=== PROVIDED INFORMATION ===

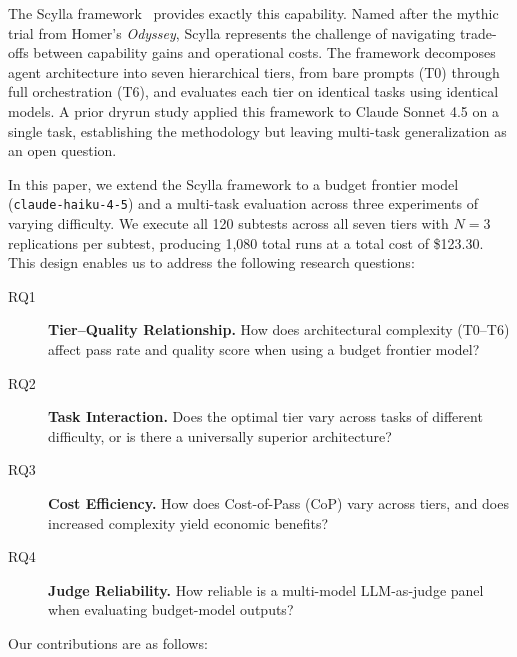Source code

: \documentclass[11pt]{article}
\begin{document}
The Scylla framework~\cite{scylla2026dryrun} provides exactly this capability.
Named after the mythic trial from Homer's \emph{Odyssey}, Scylla represents
the challenge of navigating trade-offs between capability gains and operational
costs. The framework decomposes agent architecture into seven hierarchical
tiers, from bare prompts (T0) through full orchestration (T6), and evaluates
each tier on identical tasks using identical models. A prior dryrun study
applied this framework to Claude Sonnet 4.5 on a single task, establishing
the methodology but leaving multi-task generalization as an open question.

In this paper, we extend the Scylla framework to a budget frontier model
(\texttt{claude-haiku-4-5}) and a multi-task evaluation across three
experiments of varying difficulty. We execute all 120 subtests across all seven
tiers with $N=3$ replications per subtest, producing 1,080 total runs at a
total cost of \$123.30. This design enables us to address the following
research questions:

\begin{description}
  \item[RQ1] \textbf{Tier--Quality Relationship.} How does architectural
    complexity (T0--T6) affect pass rate and quality score when using a budget
    frontier model?
  \item[RQ2] \textbf{Task Interaction.} Does the optimal tier vary across
    tasks of different difficulty, or is there a universally superior
    architecture?
  \item[RQ3] \textbf{Cost Efficiency.} How does Cost-of-Pass (CoP) vary
    across tiers, and does increased complexity yield economic benefits?
  \item[RQ4] \textbf{Judge Reliability.} How reliable is a multi-model
    LLM-as-judge panel when evaluating budget-model outputs?
\end{description}

Our contributions are as follows:
\end{document}
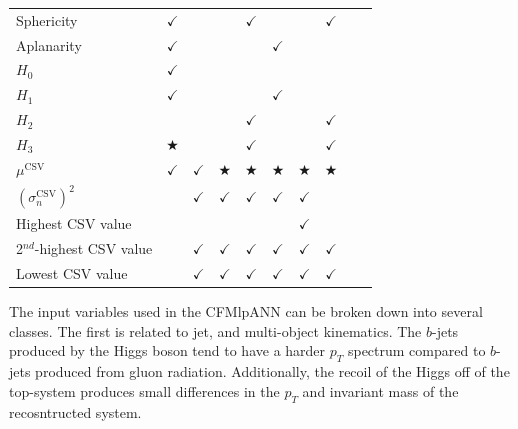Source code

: \begin{table}[htp]
\begin{tabular}{|l|c|c|c|c|c|c|c||c|c|}
Sphericity & $\checkmark$ & & & $\checkmark$ & & & $\checkmark$ \\
Aplanarity & $\checkmark$ & & & & $\checkmark$ & &  \\
$H_0$ & $\checkmark$ & & & & & &   \\
$H_1$ & $\checkmark$ & & & & $\checkmark$ & & \\
$H_2$ & & & & $\checkmark$ & & & $\checkmark$    \\
$H_3$ & $\bigstar$ & & & $\checkmark$ & & & $\checkmark$  \\
$\mu^{\text{CSV}}$ & $\checkmark$ & $\checkmark$ & $\bigstar$ & $\bigstar$ & $\bigstar$ & $\bigstar$ & $\bigstar$  \\
$(\sigma_n^{\text{CSV}})^2$ & & $\checkmark$ & $\checkmark$ & $\checkmark$ & $\checkmark$ & $\checkmark$ &  \\
Highest CSV value & & & & & & $\checkmark$ &  \\
2$^{nd}$-highest CSV value & & $\checkmark$ & $\checkmark$ & $\checkmark$ & $\checkmark$ & $\checkmark$ & $\checkmark$  \\
Lowest CSV value & & $\checkmark$ & $\checkmark$ & $\checkmark$ & $\checkmark$ & $\checkmark$ & $\checkmark$ \\ \hline
 \end{tabular}
\end{table}

\par The input variables used in the CFMlpANN can be broken down into
several classes.  The first is related to jet, and multi-object
kinematics.  The $b$-jets produced by the Higgs boson tend to have a
harder $p_{T}$ spectrum compared to $b$-jets produced from gluon
radiation.  Additionally, the recoil of the Higgs off of the
top-system produces small differences in the $p_{T}$ and invariant
mass of the recosntructed \ttjets system.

===

WHAT THE EXERCISE ASKS ->
Every entry above needs to be printed again exactly, with its pictures left out.

RESPONSE TO THE TASK ->
Source code

: \documentclass[11pt]{article}
\begin{document}
The Scylla framework~\cite{scylla2026dryrun} provides exactly this capability.
Named after the mythic trial from Homer's \emph{Odyssey}, Scylla represents
the challenge of navigating trade-offs between capability gains and operational
costs. The framework decomposes agent architecture into seven hierarchical
tiers, from bare prompts (T0) through full orchestration (T6), and evaluates
each tier on identical tasks using identical models. A prior dryrun study
applied this framework to Claude Sonnet 4.5 on a single task, establishing
the methodology but leaving multi-task generalization as an open question.

In this paper, we extend the Scylla framework to a budget frontier model
(\texttt{claude-haiku-4-5}) and a multi-task evaluation across three
experiments of varying difficulty. We execute all 120 subtests across all seven
tiers with $N=3$ replications per subtest, producing 1,080 total runs at a
total cost of \$123.30. This design enables us to address the following
research questions:

\begin{description}
  \item[RQ1] \textbf{Tier--Quality Relationship.} How does architectural
    complexity (T0--T6) affect pass rate and quality score when using a budget
    frontier model?
  \item[RQ2] \textbf{Task Interaction.} Does the optimal tier vary across
    tasks of different difficulty, or is there a universally superior
    architecture?
  \item[RQ3] \textbf{Cost Efficiency.} How does Cost-of-Pass (CoP) vary
    across tiers, and does increased complexity yield economic benefits?
  \item[RQ4] \textbf{Judge Reliability.} How reliable is a multi-model
    LLM-as-judge panel when evaluating budget-model outputs?
\end{description}

Our contributions are as follows:
\end{document}
Source code

: \begin{table}[htp]
\begin{tabular}{|l|c|c|c|c|c|c|c||c|c|}
Sphericity & $\checkmark$ & & & $\checkmark$ & & & $\checkmark$ \\
Aplanarity & $\checkmark$ & & & & $\checkmark$ & &  \\
$H_0$ & $\checkmark$ & & & & & &   \\
$H_1$ & $\checkmark$ & & & & $\checkmark$ & & \\
$H_2$ & & & & $\checkmark$ & & & $\checkmark$    \\
$H_3$ & $\bigstar$ & & & $\checkmark$ & & & $\checkmark$  \\
$\mu^{\text{CSV}}$ & $\checkmark$ & $\checkmark$ & $\bigstar$ & $\bigstar$ & $\bigstar$ & $\bigstar$ & $\bigstar$  \\
$(\sigma_n^{\text{CSV}})^2$ & & $\checkmark$ & $\checkmark$ & $\checkmark$ & $\checkmark$ & $\checkmark$ &  \\
Highest CSV value & & & & & & $\checkmark$ &  \\
2$^{nd}$-highest CSV value & & $\checkmark$ & $\checkmark$ & $\checkmark$ & $\checkmark$ & $\checkmark$ & $\checkmark$  \\
Lowest CSV value & & $\checkmark$ & $\checkmark$ & $\checkmark$ & $\checkmark$ & $\checkmark$ & $\checkmark$ \\ \hline
 \end{tabular}
\end{table}

\par The input variables used in the CFMlpANN can be broken down into
several classes.  The first is related to jet, and multi-object
kinematics.  The $b$-jets produced by the Higgs boson tend to have a
harder $p_{T}$ spectrum compared to $b$-jets produced from gluon
radiation.  Additionally, the recoil of the Higgs off of the
top-system produces small differences in the $p_{T}$ and invariant
mass of the recosntructed \ttjets system.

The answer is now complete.